Random Samples

Science  12 Oct 2007:
Vol. 318, Issue 5848, pp. 175
  1. PILEUP ON THE MOON

    CREDIT: PAT LEWIS

    The moon is the hottest new destination in space. With a slew of moon missions coming up, scientists warned at a meeting in Hyderabad, India, last month that lunar junk poses a serious pollution threat.

    A lot of one-way traffic is expected to crash on the moon in the next decade. The first, Japan's 3000-kilogram Kaguya remote-sensing satellite, will arrive this month. Next up is China's 1900-kilogram Chang'e 1, being sent to map lunar resources. In April 2008, India will launch Chandrayaan-I, an orbiter that will also send a 29-kilogram probe hurtling into the lunar surface. British and Italian vehicles will be adding to the pileup. Only China has a plan for disposing of its rubbish.

    Bernard Foing, director of the International Lunar Exploration Working Group in the Netherlands, pointed out that the Apollo missions left behind several hundred kilograms of waste. Noting that it took 27 years for the post-Apollo lunar atmosphere to “stabilize back,” physicist Roger-Maurice Bonnet, president of France's Committee on Space Research, called for a “conservation area” untouched by humans. Wu Ji, China's chief lunar exploration scientist, is plumping for a moon dump. Foing also suggested that satellites might be put to sleep in a long-term orbit. Without an “exit policy from the moon,” said Bonnet, it “will be destroyed sooner [rather] than later.”

  2. TALKING TURTLE

    “I am suggesting that we are only a few years away from the point at which the proposition that there are no cognitive differences between men and women will be as hard to sustain as the proposition that the Earth rides on the back of a turtle.”

    —Political scientist Charles Murray, co-author of The Bell Curve, at a 1 October meeting at the American Enterprise Institute in Washington, D.C., to discuss why there aren't more women in some branches of science.

  3. NETWATCH: It's Tapir Time

    With their droopy noses and beefy bodies, tapirs look like a cross between an elephant, a pig, and a hippopotamus. You don't have to leave your chair to get close to these strangely engrossing tropical herbivores.
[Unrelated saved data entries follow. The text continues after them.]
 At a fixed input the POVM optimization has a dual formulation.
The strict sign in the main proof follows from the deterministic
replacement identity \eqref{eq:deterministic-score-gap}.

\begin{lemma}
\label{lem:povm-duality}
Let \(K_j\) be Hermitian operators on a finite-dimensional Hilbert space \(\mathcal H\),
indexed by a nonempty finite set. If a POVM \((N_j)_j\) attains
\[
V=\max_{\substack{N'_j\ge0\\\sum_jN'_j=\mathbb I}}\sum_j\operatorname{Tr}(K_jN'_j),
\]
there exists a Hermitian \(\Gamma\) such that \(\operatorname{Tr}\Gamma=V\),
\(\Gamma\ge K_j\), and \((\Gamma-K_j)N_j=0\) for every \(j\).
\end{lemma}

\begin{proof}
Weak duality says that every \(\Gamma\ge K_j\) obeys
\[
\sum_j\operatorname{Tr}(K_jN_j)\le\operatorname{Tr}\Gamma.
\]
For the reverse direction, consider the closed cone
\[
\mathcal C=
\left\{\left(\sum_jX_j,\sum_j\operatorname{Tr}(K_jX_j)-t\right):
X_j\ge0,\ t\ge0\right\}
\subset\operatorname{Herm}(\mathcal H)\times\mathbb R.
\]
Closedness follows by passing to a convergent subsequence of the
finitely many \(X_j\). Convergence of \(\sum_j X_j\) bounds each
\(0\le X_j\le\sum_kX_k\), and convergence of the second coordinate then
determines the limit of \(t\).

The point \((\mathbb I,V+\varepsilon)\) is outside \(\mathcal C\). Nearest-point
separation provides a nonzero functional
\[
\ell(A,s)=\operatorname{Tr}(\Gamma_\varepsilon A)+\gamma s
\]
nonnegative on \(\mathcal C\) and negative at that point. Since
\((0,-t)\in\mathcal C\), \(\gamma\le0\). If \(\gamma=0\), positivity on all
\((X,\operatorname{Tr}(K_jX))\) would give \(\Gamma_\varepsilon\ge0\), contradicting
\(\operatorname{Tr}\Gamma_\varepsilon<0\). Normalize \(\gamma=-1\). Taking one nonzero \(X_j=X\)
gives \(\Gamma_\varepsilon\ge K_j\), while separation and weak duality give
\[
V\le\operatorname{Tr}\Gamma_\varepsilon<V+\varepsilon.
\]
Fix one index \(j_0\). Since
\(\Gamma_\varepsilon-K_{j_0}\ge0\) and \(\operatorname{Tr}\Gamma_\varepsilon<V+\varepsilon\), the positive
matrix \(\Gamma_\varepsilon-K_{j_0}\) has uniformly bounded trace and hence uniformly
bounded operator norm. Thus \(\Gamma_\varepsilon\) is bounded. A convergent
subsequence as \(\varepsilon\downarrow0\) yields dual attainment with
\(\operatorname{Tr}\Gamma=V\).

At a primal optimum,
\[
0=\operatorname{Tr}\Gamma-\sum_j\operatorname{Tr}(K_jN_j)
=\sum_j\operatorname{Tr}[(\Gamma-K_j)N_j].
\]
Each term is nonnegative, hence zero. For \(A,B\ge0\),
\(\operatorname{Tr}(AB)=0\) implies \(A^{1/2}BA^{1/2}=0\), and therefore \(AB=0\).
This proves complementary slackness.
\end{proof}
Just click over to the Tapir Specialist Group Web site from the World Conservation Union (IUCN), which offers photos, videos, conservation news, and scientific information.

    Fans of these creatures can wallow in background pages on the four existing species, including Baird's tapir, which ranges from Mexico to Colombia. For researchers working with tapirs in the wild, the field veterinary guide furnishes advice on everything from making captures—darting works well, although the crepuscular conditions tapirs prefer can make it hard to aim—to serological tests. And if you think the animals are oh-so-cute, check out the interview with the former Costa Rican environment minister, who was attacked and nearly killed by an enraged mother tapir.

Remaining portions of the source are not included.